MAI  MATHEMATICS: IS THERE AN ALTERNATIVE?

Ronald Colman, Ph.D,  Director, GPI Atlantic

Thank you for coming here today to listen to us. We have learned so
much from you over many years. We appreciate that you are now here to
hear us.

Why is the MAI so important to some? We must begin by acknowledging
that according to a certain kind of mathematics it is very
attractive. It can be shown to increase production, to expand trade,
to lower production costs, and to keep inflation low.

It is the same mathematics that measures economic strength and social
well-being according to GDP growth rates, and that focuses tremendous
attention on related market statistics like interest rate changes,
currency exchange value fluctuations, and gains and losses on the
Toronto Stock Exchange.

It is the same mathematics where the numbers go up the more fish and
timber are sent to market, that counts the depletion of natural
resources as economic gain.

It is the same mathematics where the numbers go up the more crime,
the more toxic spills, the more divorce, the more gambling, the more
car accidents there are, because all these generate economic
activity which adds to growth. It is a mathematics that makes no
distinctions between economic activities that contribute to or
detract from welfare.

It is the same mathematics that ignores growing inequality, the value
of unpaid work - including voluntary work, household production and
child-rearing, overwhelmingly performed by women throughout the
world, and the value of leisure time.
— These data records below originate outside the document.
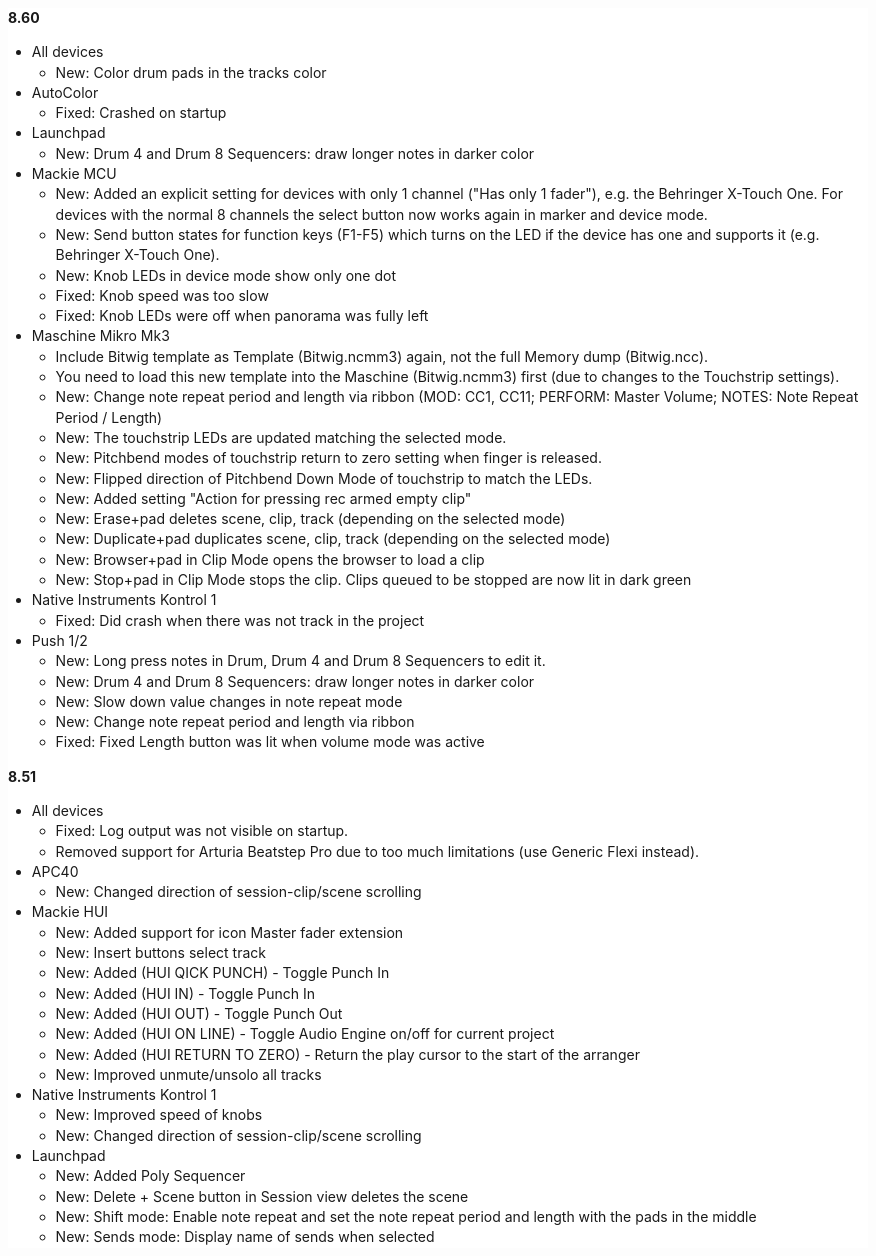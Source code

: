 **8.60**

* All devices
  * New: Color drum pads in the tracks color
* AutoColor
  * Fixed: Crashed on startup
* Launchpad
  * New: Drum 4 and Drum 8 Sequencers: draw longer notes in darker color
* Mackie MCU
  * New: Added an explicit setting for devices with only 1 channel ("Has only 1 fader"), e.g. the Behringer X-Touch One. For devices with the normal 8 channels the select button now works again in marker and device mode.
  * New: Send button states for function keys (F1-F5) which turns on the LED if the device has one and supports it (e.g. Behringer X-Touch One).
  * New: Knob LEDs in device mode show only one dot
  * Fixed: Knob speed was too slow
  * Fixed: Knob LEDs were off when panorama was fully left
* Maschine Mikro Mk3
  * Include Bitwig template as Template (Bitwig.ncmm3) again, not the full Memory dump (Bitwig.ncc).
  * You need to load this new template into the Maschine (Bitwig.ncmm3) first (due to changes to the Touchstrip settings).
  * New: Change note repeat period and length via ribbon (MOD: CC1, CC11; PERFORM: Master Volume; NOTES: Note Repeat Period / Length)
  * New: The touchstrip LEDs are updated matching the selected mode.
  * New: Pitchbend modes of touchstrip return to zero setting when finger is released.
  * New: Flipped direction of Pitchbend Down Mode of touchstrip to match the LEDs.
  * New: Added setting "Action for pressing rec armed empty clip"
  * New: Erase+pad deletes scene, clip, track (depending on the selected mode)
  * New: Duplicate+pad duplicates scene, clip, track (depending on the selected mode)
  * New: Browser+pad in Clip Mode opens the browser to load a clip
  * New: Stop+pad in Clip Mode stops the clip. Clips queued to be stopped are now lit in dark green
* Native Instruments Kontrol 1
  * Fixed: Did crash when there was not track in the project
* Push 1/2
  * New: Long press notes in Drum, Drum 4 and Drum 8 Sequencers to edit it.
  * New: Drum 4 and Drum 8 Sequencers: draw longer notes in darker color
  * New: Slow down value changes in note repeat mode
  * New: Change note repeat period and length via ribbon
  * Fixed: Fixed Length button was lit when volume mode was active

**8.51**

* All devices
  * Fixed: Log output was not visible on startup.
  * Removed support for Arturia Beatstep Pro due to too much limitations (use Generic Flexi instead).
* APC40
  * New: Changed direction of session-clip/scene scrolling
* Mackie HUI
  * New: Added support for icon Master fader extension
  * New: Insert buttons select track
  * New: Added (HUI QICK PUNCH) - Toggle Punch In
  * New: Added (HUI IN) - Toggle Punch In
  * New: Added (HUI OUT) - Toggle Punch Out
  * New: Added (HUI ON LINE) - Toggle Audio Engine on/off for current project
  * New: Added (HUI RETURN TO ZERO) - Return the play cursor to the start of the arranger
  * New: Improved unmute/unsolo all tracks
* Native Instruments Kontrol 1
  * New: Improved speed of knobs
  * New: Changed direction of session-clip/scene scrolling
* Launchpad
  * New: Added Poly Sequencer
  * New: Delete + Scene button in Session view deletes the scene
  * New: Shift mode: Enable note repeat and set the note repeat period and length with the pads in the middle
  * New: Sends mode: Display name of sends when selected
All are omitted from the
equation in GDP / MAI mathematics.

It is the same mathematics that 20 years ago hailed GDP growth rates
in Brazil as an "economic miracle," while half the country got
poorer, and infant mortality rates sky-rocketed.

And it is the same mathematics that today holds Chile up as a model
for the developing world, because its economy is growing and it is
paying back its loans to the IMF, while its forests are being cut
down, its fish stocks depleted, its rural population sprayed with
toxins long banned in Canada, and its inequality growing.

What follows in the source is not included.